# [WORK TO BE COMPLETED]
Once you find the line containing "Control System] shall" in the data below, copy it and each following line exactly, up to and including the line containing "shall be able", and nothing else.

# [Stored records]
◆ ◆ ◆ ◆

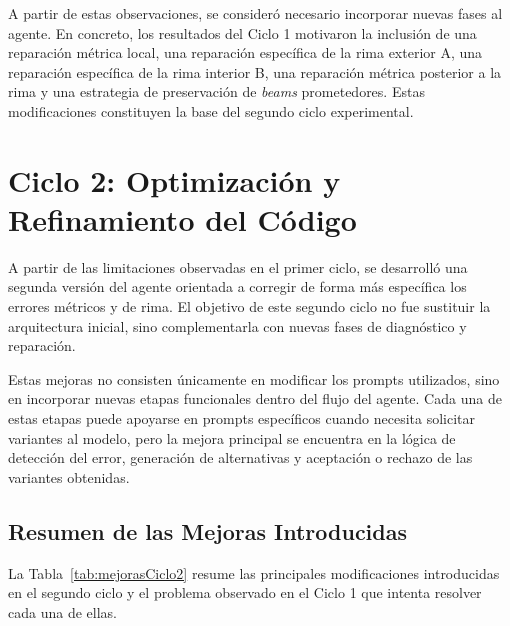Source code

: \documentclass[12pt,a4paper,twoside,openright]{book}
\begin{document}
A partir de estas observaciones, se consideró necesario incorporar nuevas fases al agente. En concreto, los resultados del Ciclo 1 motivaron la inclusión de una reparación métrica local,
una reparación específica de la rima exterior A, una reparación específica de la rima interior B, una reparación métrica posterior a la rima y una estrategia de preservación de \emph{beams} prometedores.
Estas modificaciones constituyen la base del segundo ciclo experimental.


\section{Ciclo 2: Optimización y Refinamiento del Código}

A partir de las limitaciones observadas en el primer ciclo, se desarrolló una segunda versión del agente orientada a corregir de forma más específica los errores métricos y de rima.
El objetivo de este segundo ciclo no fue sustituir la arquitectura inicial, sino complementarla con nuevas fases de diagnóstico y reparación.

Estas mejoras no consisten únicamente en modificar los prompts utilizados, sino en incorporar nuevas etapas funcionales dentro del flujo del agente.
Cada una de estas etapas puede apoyarse en prompts específicos cuando necesita solicitar variantes al modelo, pero la mejora principal se encuentra en la lógica de detección del error, generación de alternativas y aceptación o rechazo de las variantes obtenidas.


\subsection{Resumen de las Mejoras Introducidas}

La Tabla~\ref{tab:mejorasCiclo2} resume las principales modificaciones introducidas en el segundo ciclo y el problema observado en el Ciclo 1 que intenta resolver cada una de ellas.
\end{document}
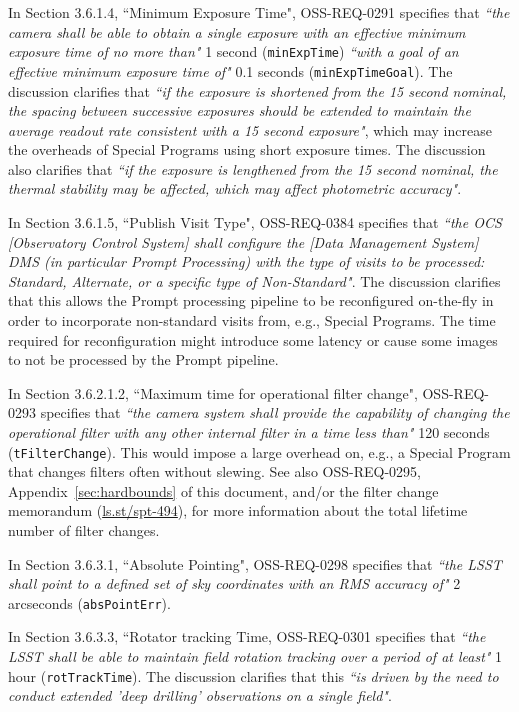 In Section 3.6.1.4, ``Minimum Exposure Time", OSS-REQ-0291 specifies that {\it ``the camera shall be 
able to obtain a single exposure with an effective minimum exposure time of no more than"} 1 second 
({\tt minExpTime}) {\it ``with a goal of an effective minimum exposure time of"} 0.1 seconds 
({\tt minExpTimeGoal}). 
The discussion clarifies that {\it ``if the exposure is shortened from the 15 second nominal, the spacing between 
successive exposures should be extended to maintain the average readout rate consistent with a 15 second exposure"}, 
which may increase the overheads of Special Programs using short exposure times.
The discussion also clarifies that {\it ``if the exposure is lengthened from the 15 second nominal, the thermal 
stability may be affected, which may affect photometric accuracy"}.

In Section 3.6.1.5, ``Publish Visit Type", OSS-REQ-0384 specifies that {\it ``the OCS [Observatory 
Control System] shall configure the [Data Management System] DMS (in particular Prompt Processing) with the type 
of visits to be processed: Standard, Alternate, or a specific type of Non-Standard"}.
The discussion clarifies that this allows the Prompt processing pipeline to be reconfigured on-the-fly in order to 
incorporate non-standard visits from, e.g., Special Programs.
The time required for reconfiguration might introduce some latency or cause some images to not be processed by the 
Prompt pipeline.

In Section 3.6.2.1.2, ``Maximum time for operational filter change", OSS-REQ-0293 specifies that 
{\it ``the camera system shall provide the capability of changing the operational filter with any other internal 
filter in a time less than"} 120 seconds ({\tt tFilterChange}).
This would impose a large overhead on, e.g., a Special Program that changes filters often without slewing.
See also OSS-REQ-0295, Appendix~\ref{sec:hardbounds} of this document, and/or the filter change 
memorandum (\url{ls.st/spt-494}), for more information about the total lifetime number of filter changes.

In Section 3.6.3.1, ``Absolute Pointing", OSS-REQ-0298 specifies that {\it ``the LSST shall point to 
a defined set of sky coordinates with an RMS accuracy of"} 2 arcseconds ({\tt absPointErr}).

In Section 3.6.3.3, ``Rotator tracking Time, OSS-REQ-0301 specifies that {\it ``the LSST shall be able 
to maintain field rotation tracking over a period of at least"} 1 hour ({\tt rotTrackTime}).
The discussion clarifies that this {\it ``is driven by the need to conduct extended 'deep drilling' observations on 
a single field"}.

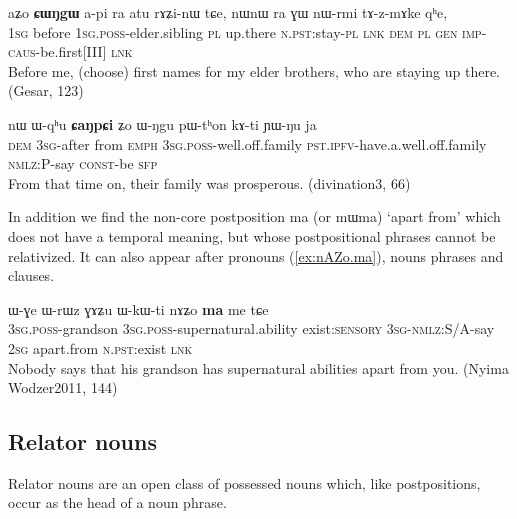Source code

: \documentclass[oldfontcommands,oneside,a4paper,11pt]{article}
\newcommand{\ipa}[1]{{\phon \mbox{#1}}} %
\begin{document}
\begin{exe}
   \ex \label{ex:aZo.CWNgW}
 \gll 
\ipa{aʑo}  	\ipa{\textbf{ɕɯŋgɯ}}  	\ipa{a-pi}  	\ipa{ra}  	\ipa{atu}  	\ipa{rɤʑi-nɯ}  	\ipa{tɕe,}  	\ipa{nɯnɯ}  	\ipa{ra}  	\ipa{ɣɯ}  	\ipa{nɯ-rmi}  	\ipa{tɤ-z-mɤke}  	\ipa{qʰe,}   \\
\textsc{1sg} before \textsc{1sg.poss}-elder.sibling \textsc{pl} up.there \textsc{n.pst}:stay-\textsc{pl} \textsc{lnk} \textsc{dem} \textsc{pl} \textsc{gen} \textsc{imp-caus}-be.first[III] \textsc{lnk} \\
\glt Before me, (choose) first names for my elder brothers, who are staying up there. (Gesar, 123)
 \end{exe}
\begin{exe}
\ex \label{ex:CaNpCi1} 
\gll  
\ipa{nɯ}   	\ipa{ɯ-qʰu}   	\textbf{\ipa{ɕaŋpɕi}}   	\ipa{ʑo}   	\ipa{ɯ-ŋgu}   	\ipa{pɯ-tʰon}   	\ipa{kɤ-ti}   	\ipa{ɲɯ-ŋu}   	\ipa{ja}   \\
\textsc{dem} \textsc{3sg}-after from  \textsc{emph} \textsc{3sg.poss}-well.off.family  \textsc{pst.ipfv}-have.a.well.off.family \textsc{nmlz:P}-say \textsc{const}-be \textsc{sfp} \\
\glt  From that time on, their family was prosperous.   (divination3, 66)
\end{exe}

 In addition we find the non-core postposition \ipa{ma} (or \ipa{mɯma}) `apart from' which does not have a temporal meaning, but whose postpositional phrases cannot be relativized. It can also appear after pronouns (\ref{ex:nAZo.ma}), nouns phrases and clauses.
 \begin{exe}
\ex \label{ex:nAZo.ma} 
\gll  
 \ipa{ɯ-ɣe}  	\ipa{ɯ-rɯz}  	\ipa{ɣɤʑu}  	\ipa{ɯ-kɯ-ti}  	 	\ipa{nɤʑo}  	\ipa{\textbf{ma}}  	\ipa{me}  	\ipa{tɕe}  \\
  \textsc{3sg.poss}-grandson   \textsc{3sg.poss}-supernatural.ability exist:\textsc{sensory} \textsc{3sg-nmlz:S/A}-say \textsc{2sg} apart.from \textsc{n.pst}:exist \textsc{lnk} \\
\glt Nobody says that his grandson has supernatural abilities apart from you. (Nyima Wodzer2011, 144)
\end{exe}

\subsection{Relator nouns} \label{sec:relator}
Relator nouns are an open class of possessed nouns which, like postpositions, occur as the head of a noun phrase. 
\end{document}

◆ ◆ ◆ ◆

# [SOLUTION TO THIS EXERCISE]
Control System] shall configure the [Data Management System] DMS (in particular Prompt Processing) with the type 
of visits to be processed: Standard, Alternate, or a specific type of Non-Standard"}.
The discussion clarifies that this allows the Prompt processing pipeline to be reconfigured on-the-fly in order to 
incorporate non-standard visits from, e.g., Special Programs.
The time required for reconfiguration might introduce some latency or cause some images to not be processed by the 
Prompt pipeline.

In Section 3.6.2.1.2, ``Maximum time for operational filter change", OSS-REQ-0293 specifies that 
{\it ``the camera system shall provide the capability of changing the operational filter with any other internal 
filter in a time less than"} 120 seconds ({\tt tFilterChange}).
This would impose a large overhead on, e.g., a Special Program that changes filters often without slewing.
See also OSS-REQ-0295, Appendix~\ref{sec:hardbounds} of this document, and/or the filter change 
memorandum (\url{ls.st/spt-494}), for more information about the total lifetime number of filter changes.

In Section 3.6.3.1, ``Absolute Pointing", OSS-REQ-0298 specifies that {\it ``the LSST shall point to 
a defined set of sky coordinates with an RMS accuracy of"} 2 arcseconds ({\tt absPointErr}).

In Section 3.6.3.3, ``Rotator tracking Time, OSS-REQ-0301 specifies that {\it ``the LSST shall be able 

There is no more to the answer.